TASK PROMPT: Whenever a line in the entries below contains "with", copy that line.

*** Begin section ***

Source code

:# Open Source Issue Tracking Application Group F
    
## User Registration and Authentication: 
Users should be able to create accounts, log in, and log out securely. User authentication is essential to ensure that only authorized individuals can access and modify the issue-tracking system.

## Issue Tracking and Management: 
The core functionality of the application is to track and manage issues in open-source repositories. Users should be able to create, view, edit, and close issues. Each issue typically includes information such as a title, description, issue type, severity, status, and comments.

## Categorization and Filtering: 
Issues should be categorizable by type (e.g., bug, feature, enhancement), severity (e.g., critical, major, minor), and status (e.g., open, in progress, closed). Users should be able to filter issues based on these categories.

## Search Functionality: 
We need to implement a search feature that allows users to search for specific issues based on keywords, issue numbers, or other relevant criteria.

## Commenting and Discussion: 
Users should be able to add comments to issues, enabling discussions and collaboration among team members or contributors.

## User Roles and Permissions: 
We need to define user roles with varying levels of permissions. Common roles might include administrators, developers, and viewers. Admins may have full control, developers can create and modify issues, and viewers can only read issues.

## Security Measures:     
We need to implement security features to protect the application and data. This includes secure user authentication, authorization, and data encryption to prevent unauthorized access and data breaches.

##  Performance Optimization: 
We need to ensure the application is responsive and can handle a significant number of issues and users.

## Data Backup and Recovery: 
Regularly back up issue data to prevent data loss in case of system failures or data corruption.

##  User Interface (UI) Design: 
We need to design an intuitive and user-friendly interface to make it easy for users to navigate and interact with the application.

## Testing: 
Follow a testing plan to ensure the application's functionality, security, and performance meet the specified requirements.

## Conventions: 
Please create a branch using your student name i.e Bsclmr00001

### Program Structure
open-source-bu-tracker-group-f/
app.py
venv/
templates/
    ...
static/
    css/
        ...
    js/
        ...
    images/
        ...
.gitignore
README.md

*** End section ***

RESULT BELOW:
We need to define user roles with varying levels of permissions. Common roles might include administrators, developers, and viewers. Admins may have full control, developers can create and modify issues, and viewers can only read issues.
We need to design an intuitive and user-friendly interface to make it easy for users to navigate and interact with the application.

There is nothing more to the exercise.